Author: Randolph
Stow
Publisher:
Text Classics
Publish
date: 1958 (Original), Revised edition Angus and Robertson Sydney 1981, Text
Classics 2015
ISBN: 9781925240290
'He fed her until she was satisfied, and then she reached out and touched his shoulder with her hand, and leaned over and rested her forehead there. In that way they sat for what seemed like a long time in that timeless place, naked brown woman by naked white man, and he stroked the loose skin on her back with tenderness, wanting to laugh, wanting to weep.'
___________________________________________
This novel
won the Miles Franklin Literary Award when it was first published in 1958. It
was written after Stow worked for a few months as a ration storeman at the
Anglican-run Forrest River Mission in far north Western Australia, and draws
heavily on the experience. This edition was re-edited by Stow in 1981, with
some portions of the original deleted (according to his own introduction to
this edition). I have to say, it doesn’t strike one as a novel written by a
22-year-old. Not this life-time round, for sure.
The story
revolves around an Anglican minister reconciling his oncoming death with his
faith, his self-doubts, and his environment. The Australian Outback provides a
Shakespearean exile-setting of liminal harshness, peopled by the half-familiar,
half-inscrutable Aboriginals.
The novel
is extraordinary. One level of intrigue is that it tells of a case of extreme
indigestion of The Wasteland, Gerard
Manley Hopkins, Medieval Mystery plays, Shakespeare (Lear in particular, self-confessedly), Baudelaire, Cervantes, Walt
Whitman, the Bible, and Aboriginal Dreamtime narratives among others. Gobbets
and echoes from Western literature drop into the dust of the Outback, as
incongruous and fascinating as the main character that stumbles through the
narrative.
Another
level is the sentence structure, and the narrative structure that inversely echoes it. On
the sentence level, the initial third or so of the book is overtly fluid in
construct, with multiple and inverted clauses, subjects far from their objects,
and pronouns frequently ambiguously placed. There is little demarcation between
scenes. Time is not linear, nor is much attempt made to clarify where or how
the characters are moving or what they are doing. So we’ll suddenly hear of a
protagonist stop leaning against a
tree, when last time we 'saw' then there were inside a building.

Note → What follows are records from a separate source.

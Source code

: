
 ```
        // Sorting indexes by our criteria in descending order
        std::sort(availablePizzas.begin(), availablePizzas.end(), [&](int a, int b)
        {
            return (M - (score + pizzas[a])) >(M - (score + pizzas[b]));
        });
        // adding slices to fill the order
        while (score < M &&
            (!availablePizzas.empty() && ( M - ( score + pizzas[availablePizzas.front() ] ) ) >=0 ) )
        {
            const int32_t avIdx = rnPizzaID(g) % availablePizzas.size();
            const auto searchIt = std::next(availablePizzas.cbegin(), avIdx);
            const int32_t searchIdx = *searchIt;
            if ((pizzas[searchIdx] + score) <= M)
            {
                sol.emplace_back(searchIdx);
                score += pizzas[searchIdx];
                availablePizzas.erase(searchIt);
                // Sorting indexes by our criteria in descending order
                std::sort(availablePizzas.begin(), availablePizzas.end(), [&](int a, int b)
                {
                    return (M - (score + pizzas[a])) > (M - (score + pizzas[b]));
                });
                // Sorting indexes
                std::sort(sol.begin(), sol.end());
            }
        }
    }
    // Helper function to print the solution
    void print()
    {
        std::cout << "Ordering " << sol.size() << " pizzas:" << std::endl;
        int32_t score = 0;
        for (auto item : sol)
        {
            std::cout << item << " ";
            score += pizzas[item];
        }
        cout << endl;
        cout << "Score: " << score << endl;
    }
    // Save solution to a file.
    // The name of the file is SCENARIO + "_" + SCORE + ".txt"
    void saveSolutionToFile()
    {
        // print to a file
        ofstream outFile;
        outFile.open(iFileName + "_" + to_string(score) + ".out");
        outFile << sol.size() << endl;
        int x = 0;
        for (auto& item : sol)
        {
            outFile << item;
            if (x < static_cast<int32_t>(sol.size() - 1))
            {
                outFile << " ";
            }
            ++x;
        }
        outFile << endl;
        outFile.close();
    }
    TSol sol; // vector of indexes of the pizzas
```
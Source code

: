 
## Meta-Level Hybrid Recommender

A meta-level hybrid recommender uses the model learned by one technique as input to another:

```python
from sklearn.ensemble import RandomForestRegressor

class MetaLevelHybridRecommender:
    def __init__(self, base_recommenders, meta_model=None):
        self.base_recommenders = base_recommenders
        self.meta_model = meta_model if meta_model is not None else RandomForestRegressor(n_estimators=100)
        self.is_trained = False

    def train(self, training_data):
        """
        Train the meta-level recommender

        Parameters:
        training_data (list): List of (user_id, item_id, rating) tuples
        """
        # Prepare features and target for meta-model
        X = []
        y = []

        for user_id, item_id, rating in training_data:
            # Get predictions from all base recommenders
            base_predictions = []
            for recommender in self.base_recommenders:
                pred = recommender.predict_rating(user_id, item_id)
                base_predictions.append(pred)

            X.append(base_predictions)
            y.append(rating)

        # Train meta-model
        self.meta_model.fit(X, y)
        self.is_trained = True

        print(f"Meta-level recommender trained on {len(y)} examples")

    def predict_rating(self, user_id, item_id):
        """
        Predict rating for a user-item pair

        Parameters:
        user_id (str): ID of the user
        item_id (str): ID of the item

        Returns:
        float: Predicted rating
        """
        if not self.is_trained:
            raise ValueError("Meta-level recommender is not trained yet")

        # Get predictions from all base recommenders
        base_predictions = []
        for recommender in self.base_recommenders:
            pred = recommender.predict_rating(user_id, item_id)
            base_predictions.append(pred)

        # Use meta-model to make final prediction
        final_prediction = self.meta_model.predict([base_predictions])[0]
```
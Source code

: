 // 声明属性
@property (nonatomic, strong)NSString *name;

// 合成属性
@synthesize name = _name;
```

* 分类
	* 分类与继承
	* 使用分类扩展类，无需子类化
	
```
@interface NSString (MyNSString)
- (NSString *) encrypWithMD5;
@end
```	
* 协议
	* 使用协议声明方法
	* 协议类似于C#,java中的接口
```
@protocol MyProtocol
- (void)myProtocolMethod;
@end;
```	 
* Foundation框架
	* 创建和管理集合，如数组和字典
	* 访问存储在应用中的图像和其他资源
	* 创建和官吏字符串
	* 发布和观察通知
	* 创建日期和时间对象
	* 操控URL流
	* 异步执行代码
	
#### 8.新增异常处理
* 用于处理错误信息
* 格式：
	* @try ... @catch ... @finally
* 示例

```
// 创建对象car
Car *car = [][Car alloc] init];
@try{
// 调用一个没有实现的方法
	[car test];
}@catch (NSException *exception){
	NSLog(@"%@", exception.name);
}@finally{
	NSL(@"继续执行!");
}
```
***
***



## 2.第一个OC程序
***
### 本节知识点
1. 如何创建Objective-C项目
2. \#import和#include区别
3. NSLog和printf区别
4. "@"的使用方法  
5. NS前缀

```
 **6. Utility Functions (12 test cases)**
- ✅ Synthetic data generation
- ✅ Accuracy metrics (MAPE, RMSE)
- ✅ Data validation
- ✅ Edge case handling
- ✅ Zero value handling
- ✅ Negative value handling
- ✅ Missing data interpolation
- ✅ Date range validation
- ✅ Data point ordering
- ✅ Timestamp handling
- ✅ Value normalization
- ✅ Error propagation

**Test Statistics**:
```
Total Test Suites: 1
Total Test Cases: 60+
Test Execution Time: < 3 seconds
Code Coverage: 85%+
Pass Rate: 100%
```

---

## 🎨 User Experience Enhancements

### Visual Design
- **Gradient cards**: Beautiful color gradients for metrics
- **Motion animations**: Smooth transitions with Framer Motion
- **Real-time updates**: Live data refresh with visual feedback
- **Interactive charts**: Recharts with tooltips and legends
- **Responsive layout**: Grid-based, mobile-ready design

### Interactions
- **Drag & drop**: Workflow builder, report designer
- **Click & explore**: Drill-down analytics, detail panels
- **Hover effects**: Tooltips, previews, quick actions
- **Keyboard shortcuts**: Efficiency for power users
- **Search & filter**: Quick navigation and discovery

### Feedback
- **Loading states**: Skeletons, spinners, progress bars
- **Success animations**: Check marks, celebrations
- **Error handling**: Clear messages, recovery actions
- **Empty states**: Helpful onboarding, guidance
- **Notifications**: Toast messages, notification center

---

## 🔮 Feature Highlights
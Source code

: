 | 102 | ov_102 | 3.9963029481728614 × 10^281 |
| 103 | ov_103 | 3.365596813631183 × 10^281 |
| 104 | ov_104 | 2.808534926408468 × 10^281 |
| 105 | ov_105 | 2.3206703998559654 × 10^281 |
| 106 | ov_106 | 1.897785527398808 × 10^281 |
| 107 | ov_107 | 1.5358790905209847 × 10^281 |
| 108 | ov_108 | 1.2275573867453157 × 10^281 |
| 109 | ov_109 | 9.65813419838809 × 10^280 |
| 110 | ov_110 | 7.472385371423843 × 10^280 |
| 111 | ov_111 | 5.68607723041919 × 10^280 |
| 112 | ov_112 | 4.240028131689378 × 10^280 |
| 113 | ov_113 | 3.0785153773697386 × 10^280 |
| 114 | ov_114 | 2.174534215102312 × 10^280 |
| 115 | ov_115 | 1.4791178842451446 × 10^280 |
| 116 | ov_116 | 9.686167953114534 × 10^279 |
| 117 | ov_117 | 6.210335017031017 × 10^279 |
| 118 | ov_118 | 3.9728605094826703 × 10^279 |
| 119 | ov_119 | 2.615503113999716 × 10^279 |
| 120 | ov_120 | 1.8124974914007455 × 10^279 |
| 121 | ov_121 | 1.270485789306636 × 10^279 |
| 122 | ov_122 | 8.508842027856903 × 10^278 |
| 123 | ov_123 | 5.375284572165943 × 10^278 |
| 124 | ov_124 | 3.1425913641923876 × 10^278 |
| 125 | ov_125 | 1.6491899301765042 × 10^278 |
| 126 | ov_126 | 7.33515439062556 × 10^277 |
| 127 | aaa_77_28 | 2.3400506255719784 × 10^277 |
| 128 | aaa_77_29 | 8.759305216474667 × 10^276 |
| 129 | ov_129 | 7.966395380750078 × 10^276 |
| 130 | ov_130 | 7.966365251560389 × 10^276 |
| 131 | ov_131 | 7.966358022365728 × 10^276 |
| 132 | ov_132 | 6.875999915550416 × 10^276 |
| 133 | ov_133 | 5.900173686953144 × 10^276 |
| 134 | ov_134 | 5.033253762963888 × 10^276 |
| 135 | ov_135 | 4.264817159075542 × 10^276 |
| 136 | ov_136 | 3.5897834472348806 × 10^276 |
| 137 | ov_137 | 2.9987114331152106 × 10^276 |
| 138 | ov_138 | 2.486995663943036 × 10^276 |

Even the names seem to be deliberately confusing, with most of the characters
being variously referred to either by their first names, surnames, or their personal pronoun being misplaced
altogether so that numerous re-reads are needed to guess who is doing what. The
effect is a gauzy haze of impressionist prose with pinpoint ‘plums’ of clarity.
As the novel progresses this pattern morphs, via poetic jumps and rhythm, into
a much more consistently direct diction. It abandons the passive voice and
looking-glass grammar. Utterly perversely, the more the diction straightens up,
the more the narrative disintegrates into stanzas of what might be termed associative
meditation. Clarity is insanity, and confusion is the real world.
A third
level of uniqueness is the yearning portrayal of the many dissonances between
the white settlers and native Australians. The gulf between them is tectonic,
pushing up strange behaviours where they are least expected. It isolates not
only each individual character with a cocoon of silence, but the reader as
well, bouncing one about in a muffled cotton-ball through a suspicious and hostile
dreamscape. But within the haze of the novel’s Gethsemane-like wanderings, the
communication gap is sometimes a vast canyon, and
then suddenly barely a trickle of water on a flat plane. Both the unbridgeable
weight of silence and the fervent desire
for it to be gone are, I think, uniquely Australian, and something echoed
repeatedly in the country’s literature, but rarely so accurately given
emotional coordinates.
In short,
the novel is indeed more than deserving of the accolades it has won and its
status as a classic piece. Don’t pick it up if you want an easy read. It is
difficult, and I haven’t even started to scratch the surface. Five moose-hoofs
up out of five, with both ears up as well for emphasis.